DATA TO PROCESS
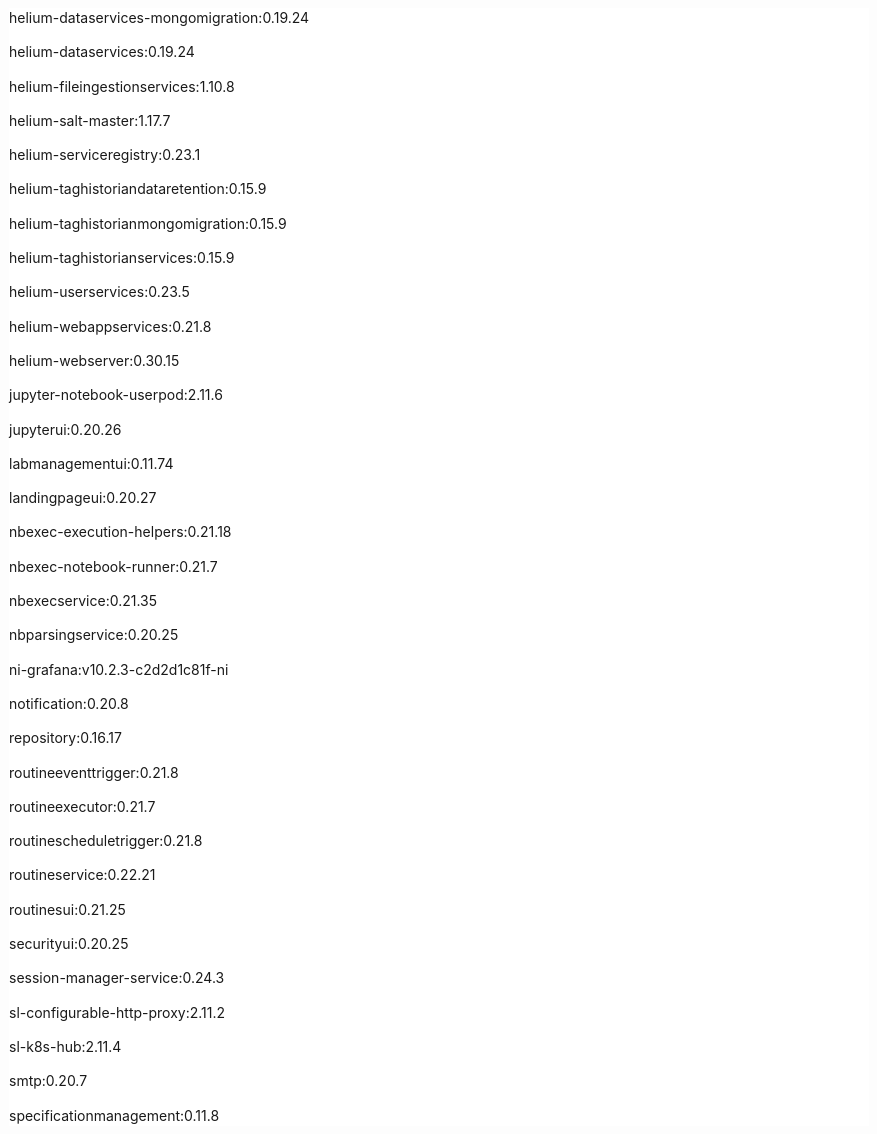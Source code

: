 helium-dataservices-mongomigration:0.19.24

helium-dataservices:0.19.24

helium-fileingestionservices:1.10.8

helium-salt-master:1.17.7

helium-serviceregistry:0.23.1

helium-taghistoriandataretention:0.15.9

helium-taghistorianmongomigration:0.15.9

helium-taghistorianservices:0.15.9

helium-userservices:0.23.5

helium-webappservices:0.21.8

helium-webserver:0.30.15

jupyter-notebook-userpod:2.11.6

jupyterui:0.20.26

labmanagementui:0.11.74

landingpageui:0.20.27

nbexec-execution-helpers:0.21.18

nbexec-notebook-runner:0.21.7

nbexecservice:0.21.35

nbparsingservice:0.20.25

ni-grafana:v10.2.3-c2d2d1c81f-ni

notification:0.20.8

repository:0.16.17

routineeventtrigger:0.21.8

routineexecutor:0.21.7

routinescheduletrigger:0.21.8

routineservice:0.22.21

routinesui:0.21.25

securityui:0.20.25

session-manager-service:0.24.3

sl-configurable-http-proxy:2.11.2

sl-k8s-hub:2.11.4

smtp:0.20.7

specificationmanagement:0.11.8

TASK DETAILS
Retype exactly, and only, the lines above from the one where "labmanagementui:0.11.74" occurs up to and including the one where "routineeventtrigger:0.21.8" occurs.

RESPONSE
labmanagementui:0.11.74

landingpageui:0.20.27

nbexec-execution-helpers:0.21.18

nbexec-notebook-runner:0.21.7

nbexecservice:0.21.35

nbparsingservice:0.20.25

ni-grafana:v10.2.3-c2d2d1c81f-ni

notification:0.20.8

repository:0.16.17

routineeventtrigger:0.21.8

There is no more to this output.